Through a couple of towns and the main road started heading in land. Not what we want. Craig had a bit of shuffle and turned Vin back round. Then he took a bit of a dirt track road heading back to the coast. Soon the road leads to a decent tarmac amid a canopy of pine forests. Not a soul around. To our right rows of pine trees then rocks and the ocean.

To our left fields upon fields of cindered grass. Craig wasn’t content and want to be right on the beach, so he followed his instinct. Soon we arrived at a massive fossil fuel station called “Alessandro Volta”. The biggest power station in Italy.

 

Down the side of the ugly power station a dirt track leading to the shore line. Vin slowly wobbles his way to the ocean and takes a right. We bumble down the track until the power station is out of sight. We spot half a dozen little pockets of coves and parking spot. Excellent! We park up Vin and have a walk to see what suits us best.

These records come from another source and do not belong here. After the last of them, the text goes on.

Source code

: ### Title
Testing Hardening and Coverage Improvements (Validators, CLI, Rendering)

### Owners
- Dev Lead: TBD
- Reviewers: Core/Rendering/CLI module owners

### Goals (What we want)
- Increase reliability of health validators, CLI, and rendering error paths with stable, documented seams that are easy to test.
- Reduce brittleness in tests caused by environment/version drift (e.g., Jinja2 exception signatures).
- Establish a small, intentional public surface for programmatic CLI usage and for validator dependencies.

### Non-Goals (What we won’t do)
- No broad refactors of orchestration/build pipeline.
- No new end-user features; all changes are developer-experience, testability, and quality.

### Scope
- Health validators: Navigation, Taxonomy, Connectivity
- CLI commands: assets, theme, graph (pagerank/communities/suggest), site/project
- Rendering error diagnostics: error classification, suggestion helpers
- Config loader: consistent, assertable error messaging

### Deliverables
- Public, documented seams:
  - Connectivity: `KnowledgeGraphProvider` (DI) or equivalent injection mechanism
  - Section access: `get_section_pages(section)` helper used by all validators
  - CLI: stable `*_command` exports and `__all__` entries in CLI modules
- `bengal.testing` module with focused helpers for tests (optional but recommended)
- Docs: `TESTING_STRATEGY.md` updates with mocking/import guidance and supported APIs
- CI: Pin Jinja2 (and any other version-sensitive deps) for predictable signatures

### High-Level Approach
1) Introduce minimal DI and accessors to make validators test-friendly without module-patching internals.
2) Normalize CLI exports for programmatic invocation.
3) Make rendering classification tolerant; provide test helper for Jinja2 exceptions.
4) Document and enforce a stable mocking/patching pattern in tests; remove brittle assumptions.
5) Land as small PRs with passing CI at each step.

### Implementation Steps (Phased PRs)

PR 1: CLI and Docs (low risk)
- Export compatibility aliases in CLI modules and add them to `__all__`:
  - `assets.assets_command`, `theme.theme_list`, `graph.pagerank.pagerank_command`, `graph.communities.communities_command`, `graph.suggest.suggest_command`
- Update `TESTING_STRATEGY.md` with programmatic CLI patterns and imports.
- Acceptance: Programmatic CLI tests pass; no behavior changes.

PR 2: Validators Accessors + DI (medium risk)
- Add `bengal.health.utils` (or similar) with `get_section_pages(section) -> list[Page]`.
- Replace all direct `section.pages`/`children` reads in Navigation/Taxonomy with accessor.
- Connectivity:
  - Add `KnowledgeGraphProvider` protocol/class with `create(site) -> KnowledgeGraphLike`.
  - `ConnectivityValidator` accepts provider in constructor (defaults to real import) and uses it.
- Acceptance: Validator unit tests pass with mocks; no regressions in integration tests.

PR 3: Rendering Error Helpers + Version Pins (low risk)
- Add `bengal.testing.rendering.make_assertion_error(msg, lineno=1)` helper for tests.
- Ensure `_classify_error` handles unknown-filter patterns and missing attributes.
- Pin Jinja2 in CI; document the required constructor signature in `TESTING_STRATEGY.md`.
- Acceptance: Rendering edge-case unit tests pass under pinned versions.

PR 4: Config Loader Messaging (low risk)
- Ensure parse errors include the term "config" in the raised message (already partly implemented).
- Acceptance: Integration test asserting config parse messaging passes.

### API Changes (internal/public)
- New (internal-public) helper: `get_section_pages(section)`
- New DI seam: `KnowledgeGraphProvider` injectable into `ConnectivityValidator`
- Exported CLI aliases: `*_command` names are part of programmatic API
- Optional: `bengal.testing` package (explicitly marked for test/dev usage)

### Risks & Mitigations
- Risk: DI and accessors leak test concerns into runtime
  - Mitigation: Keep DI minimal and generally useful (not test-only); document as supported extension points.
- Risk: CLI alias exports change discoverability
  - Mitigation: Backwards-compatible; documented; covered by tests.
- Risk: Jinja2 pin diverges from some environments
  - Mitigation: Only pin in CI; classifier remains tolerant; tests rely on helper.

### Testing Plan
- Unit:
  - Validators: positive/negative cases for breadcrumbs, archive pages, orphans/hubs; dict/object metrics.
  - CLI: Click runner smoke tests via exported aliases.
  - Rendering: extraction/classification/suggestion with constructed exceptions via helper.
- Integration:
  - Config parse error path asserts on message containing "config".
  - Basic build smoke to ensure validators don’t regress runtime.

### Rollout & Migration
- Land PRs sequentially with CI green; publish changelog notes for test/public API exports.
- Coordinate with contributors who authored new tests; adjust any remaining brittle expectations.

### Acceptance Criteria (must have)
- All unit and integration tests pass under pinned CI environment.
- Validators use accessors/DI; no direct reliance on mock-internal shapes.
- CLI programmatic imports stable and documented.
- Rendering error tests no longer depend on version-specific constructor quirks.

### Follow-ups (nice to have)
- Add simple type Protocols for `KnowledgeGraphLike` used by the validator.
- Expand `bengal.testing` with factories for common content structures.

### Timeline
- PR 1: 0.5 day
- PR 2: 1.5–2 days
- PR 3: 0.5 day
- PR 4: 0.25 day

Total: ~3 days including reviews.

We stop on a little headland with beautiful sea views. Not long and we set up our stall, pull out the awning, chairs and tables. Perfect. There is little or no sand and its pretty rocky but pick your patch and its fine. The rock boulders create a natural mini harbour wall, so our ‘private’ beach is shallow and calm. Next the fun bit. We open the motorhome doors and out shoot the boys. Straight in to the sea. They run around like crazy, whimpering in pure delight. Its great to watch.

Our Bumble wild motorhome sleep spot near Scalgia GPS position:  N042.141864, E011.743663

Later that day we are joined by three other motorhomes. Its great, we all say hello and attempt to have a bit of a conversation. An English van in a remote part of Italy provides fascination. Why here? How did you find it? etc etc.

A lovely 3 days by the sea with the sound of the ocean lapping by our door. It was tranquil and calm especially after the manic affair at Montalto Marina. Craig cleaned the solar panels and I did the washing.

Mac n Tosh played in the sea with their ball and surfing. Tosh took to crabbing with his dad. The only problem he acquired a taste for soft shell crab and got obsessed with the little tasty morsels. Every time we let him off the lead he would shoot to the rocks, disappear for 5 and then return with a gob full of crab. Poor Mac hadn’t got a clue what to do and made do with licking Tosh’s lips in the hope of a scrap or two.

Our neighbour, a keen fisherman spent his days and nights, casting his rod, spear fishing, crabbing etc. 100% effort but 0% return, poor thing. All made worse by Tosh return with multiple gob full of crab for zero effort.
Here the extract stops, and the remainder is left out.